[Stored data]
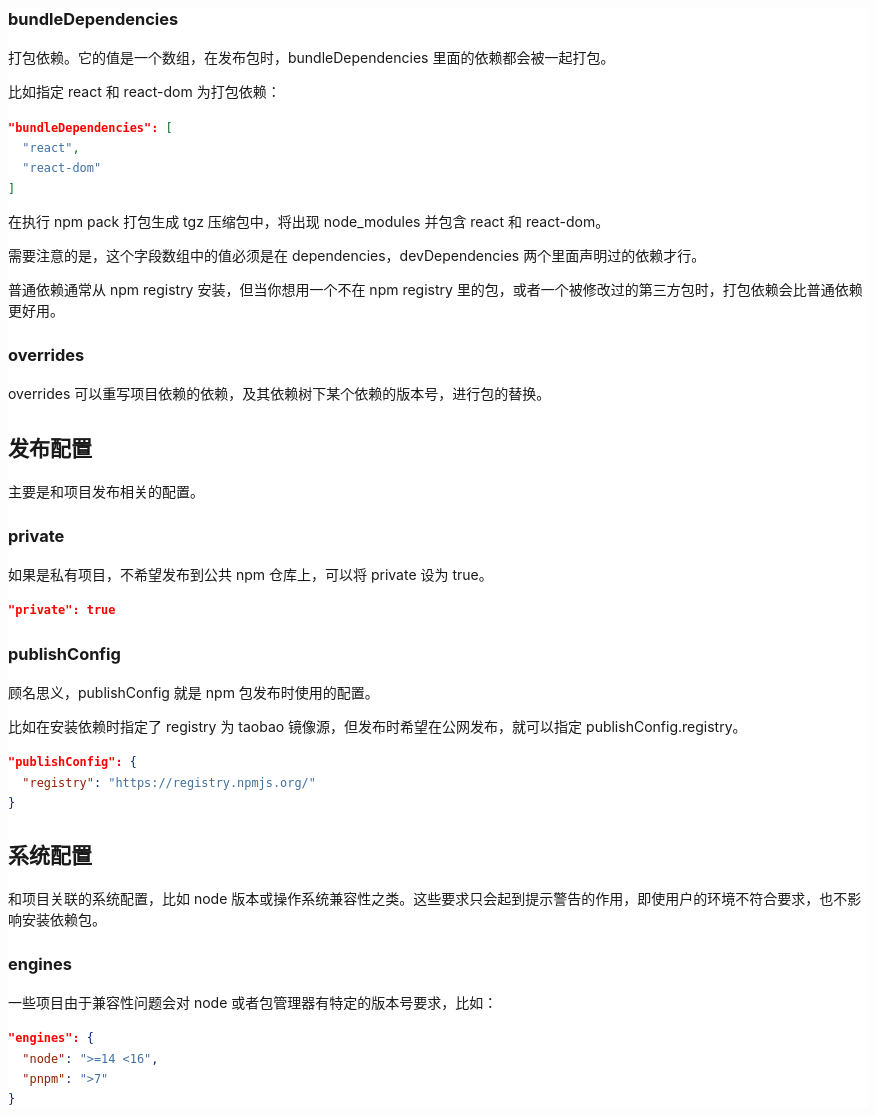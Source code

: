 ### bundleDependencies

打包依赖。它的值是一个数组，在发布包时，bundleDependencies 里面的依赖都会被一起打包。

比如指定 react 和 react-dom 为打包依赖：

```json
"bundleDependencies": [
  "react",
  "react-dom"
]
```

在执行 npm pack 打包生成 tgz 压缩包中，将出现 node_modules 并包含 react 和 react-dom。

需要注意的是，这个字段数组中的值必须是在 dependencies，devDependencies 两个里面声明过的依赖才行。

普通依赖通常从 npm registry 安装，但当你想用一个不在 npm registry 里的包，或者一个被修改过的第三方包时，打包依赖会比普通依赖更好用。

### overrides

overrides 可以重写项目依赖的依赖，及其依赖树下某个依赖的版本号，进行包的替换。

## 发布配置

主要是和项目发布相关的配置。

### private

如果是私有项目，不希望发布到公共 npm 仓库上，可以将 private 设为 true。

```json
"private": true
```

### publishConfig

顾名思义，publishConfig 就是 npm 包发布时使用的配置。

比如在安装依赖时指定了 registry 为 taobao 镜像源，但发布时希望在公网发布，就可以指定 publishConfig.registry。

```json
"publishConfig": {
  "registry": "https://registry.npmjs.org/"
}
```

## 系统配置

和项目关联的系统配置，比如 node 版本或操作系统兼容性之类。这些要求只会起到提示警告的作用，即使用户的环境不符合要求，也不影响安装依赖包。

### engines

一些项目由于兼容性问题会对 node 或者包管理器有特定的版本号要求，比如：

```json
"engines": {
  "node": ">=14 <16",
  "pnpm": ">7"
}
```
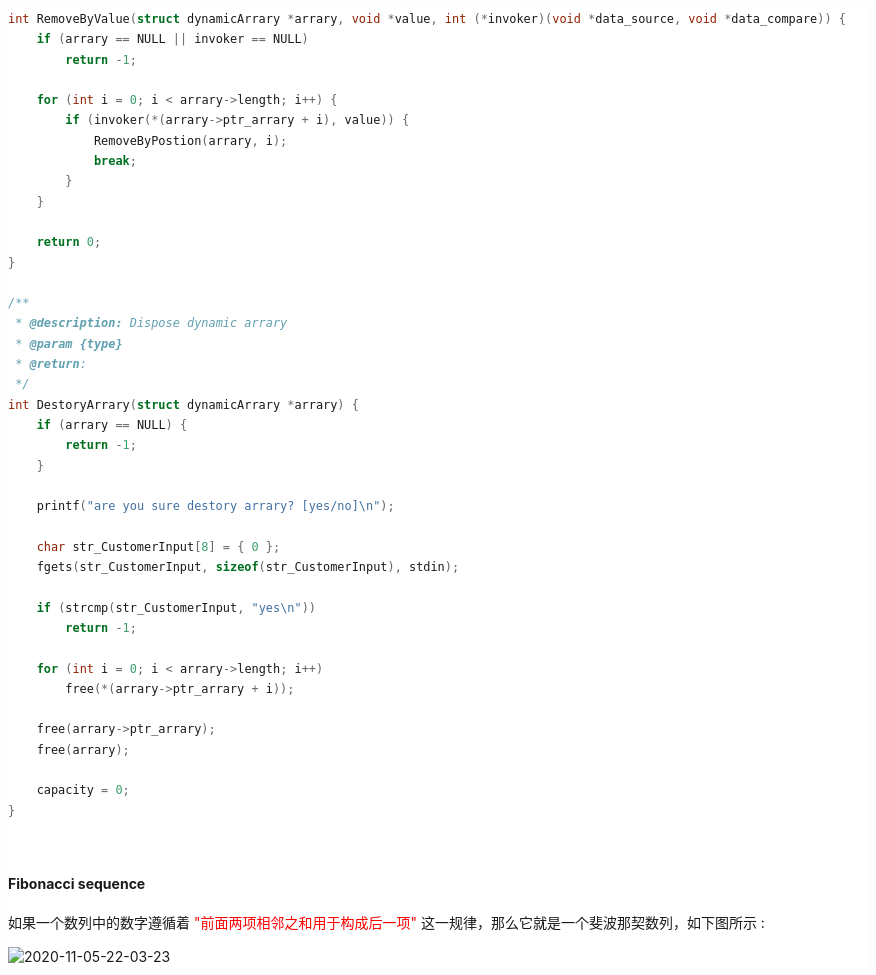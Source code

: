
 ```c
int RemoveByValue(struct dynamicArrary *arrary, void *value, int (*invoker)(void *data_source, void *data_compare)) { 
	if (arrary == NULL || invoker == NULL) 
		return -1;

	for (int i = 0; i < arrary->length; i++) { 
		if (invoker(*(arrary->ptr_arrary + i), value)) { 
			RemoveByPostion(arrary, i);
			break;
		}
	}

	return 0;
}

/**
 * @description: Dispose dynamic arrary
 * @param {type} 
 * @return: 
 */
int DestoryArrary(struct dynamicArrary *arrary) { 
	if (arrary == NULL) {  
		return -1;
	}

	printf("are you sure destory arrary? [yes/no]\n");

	char str_CustomerInput[8] = { 0 };
	fgets(str_CustomerInput, sizeof(str_CustomerInput), stdin);

	if (strcmp(str_CustomerInput, "yes\n")) 
		return -1;

	for (int i = 0; i < arrary->length; i++) 
		free(*(arrary->ptr_arrary + i));

	free(arrary->ptr_arrary);
	free(arrary);

	capacity = 0;
}
```

<br/>

#### Fibonacci sequence

<span id = "Fibonacci-sequence"></span>

如果一个数列中的数字遵循着 <font color = "red">"前面两项相邻之和用于构成后一项"</font> 这一规律，那么它就是一个斐波那契数列，如下图所示 : 

![2020-11-05-22-03-23](https://raw.githubusercontent.com/NGPONG/Blog/master/img/2020-11-05-22-03-23.png)
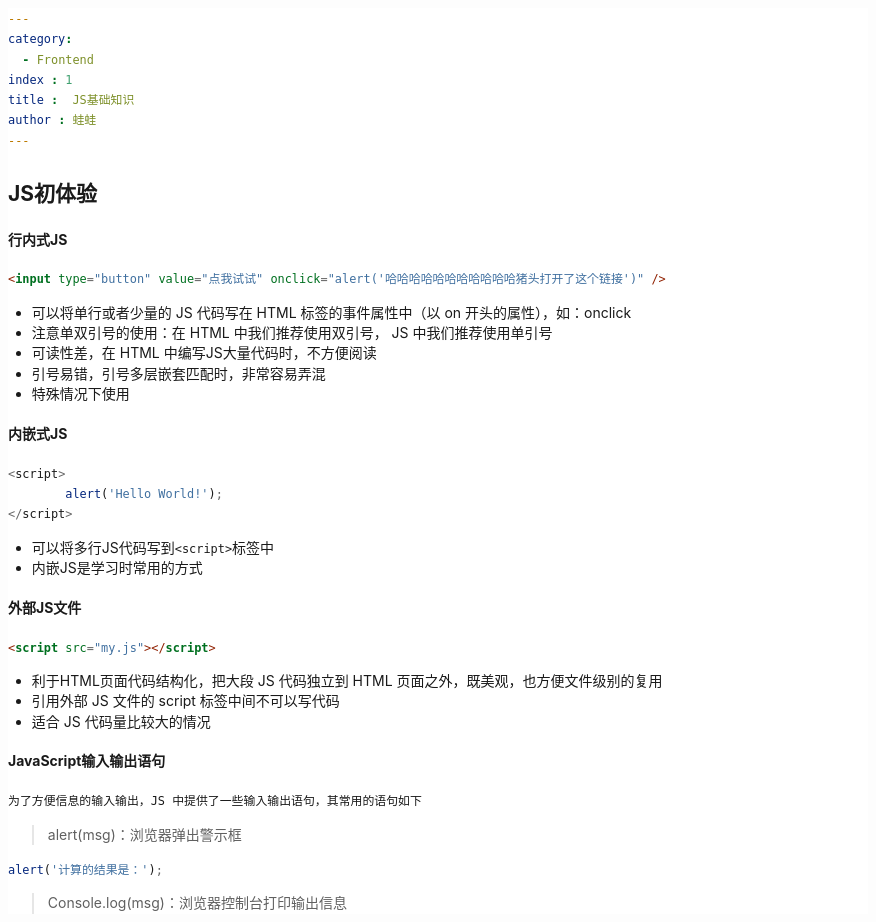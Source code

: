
 ```yaml
---
category:
  - Frontend
index : 1
title :  JS基础知识
author : 蛙蛙
---
```


##   JS初体验

#### 行内式JS

```html 
<input type="button" value="点我试试" onclick="alert('哈哈哈哈哈哈哈哈哈哈哈猪头打开了这个链接')" />
```

- 可以将单行或者少量的 JS 代码写在 HTML 标签的事件属性中（以 on 开头的属性），如：onclick
- 注意单双引号的使用：在 HTML 中我们推荐使用双引号， JS 中我们推荐使用单引号
- 可读性差，在 HTML 中编写JS大量代码时，不方便阅读
- 引号易错，引号多层嵌套匹配时，非常容易弄混
- 特殊情况下使用

 #### 内嵌式JS

```javascript
<script>
		alert('Hello World!');
</script>
```

- 可以将多行JS代码写到`<script>`标签中
- 内嵌JS是学习时常用的方式

#### 外部JS文件

```html
<script src="my.js"></script>
```

- 利于HTML页面代码结构化，把大段 JS 代码独立到 HTML 页面之外，既美观，也方便文件级别的复用
- 引用外部 JS 文件的 script 标签中间不可以写代码
- 适合 JS 代码量比较大的情况

#### JavaScript输入输出语句

	为了方便信息的输入输出，JS 中提供了一些输入输出语句，其常用的语句如下

> alert(msg)：浏览器弹出警示框

```js
alert('计算的结果是：');
```

> Console.log(msg)：浏览器控制台打印输出信息
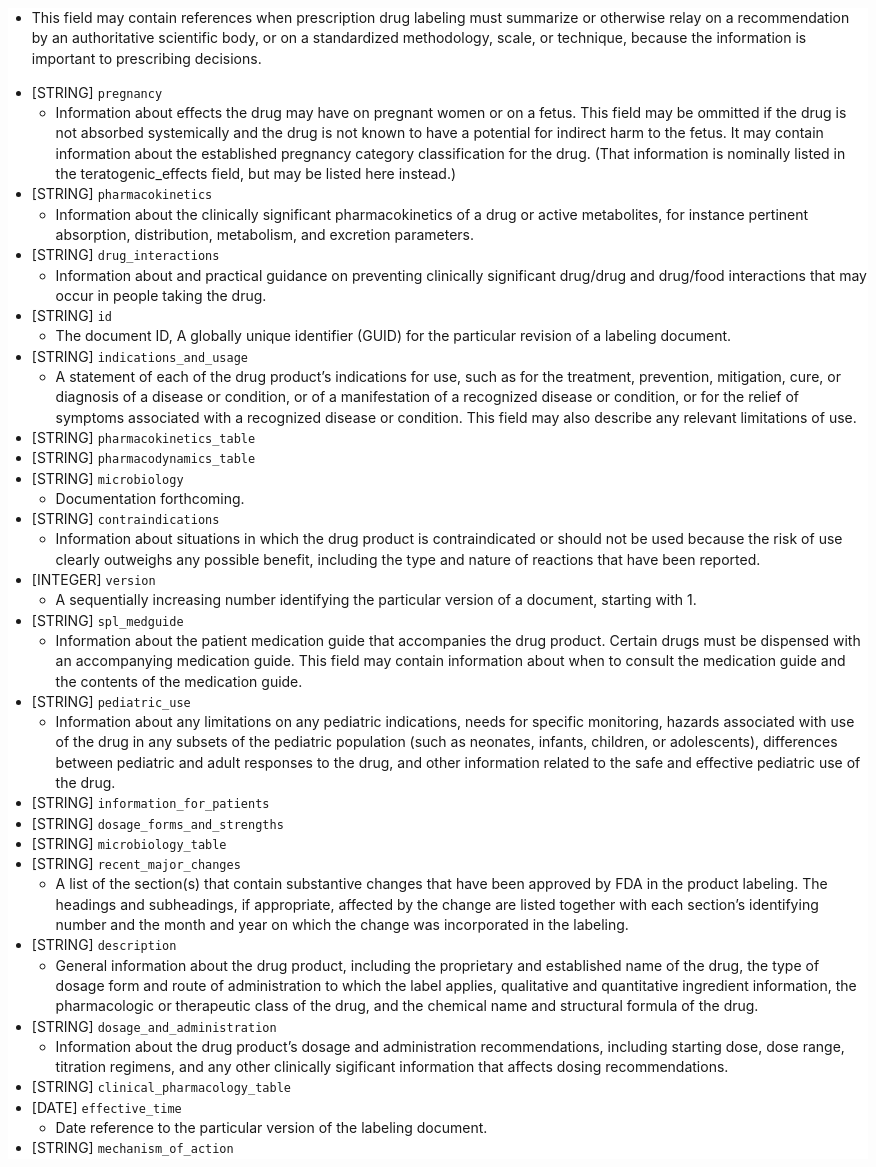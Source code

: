   - This field may contain references when prescription drug labeling must summarize or otherwise relay on a recommendation by an authoritative scientific body, or on a standardized methodology, scale, or technique, because the information is important to prescribing decisions.
* [STRING]    `pregnancy`
  - Information about effects the drug may have on pregnant women or on a fetus. This field may be ommitted if the drug is not absorbed systemically and the drug is not known to have a potential for indirect harm to the fetus. It may contain information about the established pregnancy category classification for the drug. (That information is nominally listed in the teratogenic_effects field, but may be listed here instead.)
* [STRING]    `pharmacokinetics`
  - Information about the clinically significant pharmacokinetics of a drug or active metabolites, for instance pertinent absorption, distribution, metabolism, and excretion parameters.
* [STRING]    `drug_interactions`
  - Information about and practical guidance on preventing clinically significant drug/drug and drug/food interactions that may occur in people taking the drug.
* [STRING]    `id`
  - The document ID, A globally unique identifier (GUID) for the particular revision of a labeling document.
* [STRING]    `indications_and_usage`
  - A statement of each of the drug product’s indications for use, such as for the treatment, prevention, mitigation, cure, or diagnosis of a disease or condition, or of a manifestation of a recognized disease or condition, or for the relief of symptoms associated with a recognized disease or condition. This field may also describe any relevant limitations of use.
* [STRING]    `pharmacokinetics_table`
* [STRING]    `pharmacodynamics_table`
* [STRING]    `microbiology`
  - Documentation forthcoming.
* [STRING]    `contraindications`
  - Information about situations in which the drug product is contraindicated or should not be used because the risk of use clearly outweighs any possible benefit, including the type and nature of reactions that have been reported.
* [INTEGER]   `version`
  - A sequentially increasing number identifying the particular version of a document, starting with 1.
* [STRING]    `spl_medguide`
  - Information about the patient medication guide that accompanies the drug product. Certain drugs must be dispensed with an accompanying medication guide. This field may contain information about when to consult the medication guide and the contents of the medication guide.
* [STRING]    `pediatric_use`
  - Information about any limitations on any pediatric indications, needs for specific monitoring, hazards associated with use of the drug in any subsets of the pediatric population (such as neonates, infants, children, or adolescents), differences between pediatric and adult responses to the drug, and other information related to the safe and effective pediatric use of the drug.
* [STRING]    `information_for_patients`
* [STRING]    `dosage_forms_and_strengths`
* [STRING]    `microbiology_table`
* [STRING]    `recent_major_changes`
  - A list of the section(s) that contain substantive changes that have been approved by FDA in the product labeling. The headings and subheadings, if appropriate, affected by the change are listed together with each section’s identifying number and the month and year on which the change was incorporated in the labeling.
* [STRING]    `description`
  - General information about the drug product, including the proprietary and established name of the drug, the type of dosage form and route of administration to which the label applies, qualitative and quantitative ingredient information, the pharmacologic or therapeutic class of the drug, and the chemical name and structural formula of the drug.
* [STRING]    `dosage_and_administration`
  - Information about the drug product’s dosage and administration recommendations, including starting dose, dose range, titration regimens, and any other clinically sigificant information that affects dosing recommendations.
* [STRING]    `clinical_pharmacology_table`
* [DATE]      `effective_time`
  - Date reference to the particular version of the labeling document.
* [STRING]    `mechanism_of_action`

• [Work request]:
Return only the lines of the records in which the string "This" appears.

• [Task output]:
:   - This field may contain references when prescription drug labeling must summarize or otherwise relay on a recommendation by an authoritative scientific body, or on a standardized methodology, scale, or technique, because the information is important to prescribing decisions.
  - Information about effects the drug may have on pregnant women or on a fetus. This field may be ommitted if the drug is not absorbed systemically and the drug is not known to have a potential for indirect harm to the fetus. It may contain information about the established pregnancy category classification for the drug. (That information is nominally listed in the teratogenic_effects field, but may be listed here instead.)
  - A statement of each of the drug product’s indications for use, such as for the treatment, prevention, mitigation, cure, or diagnosis of a disease or condition, or of a manifestation of a recognized disease or condition, or for the relief of symptoms associated with a recognized disease or condition. This field may also describe any relevant limitations of use.
  - Information about the patient medication guide that accompanies the drug product. Certain drugs must be dispensed with an accompanying medication guide. This field may contain information about when to consult the medication guide and the contents of the medication guide.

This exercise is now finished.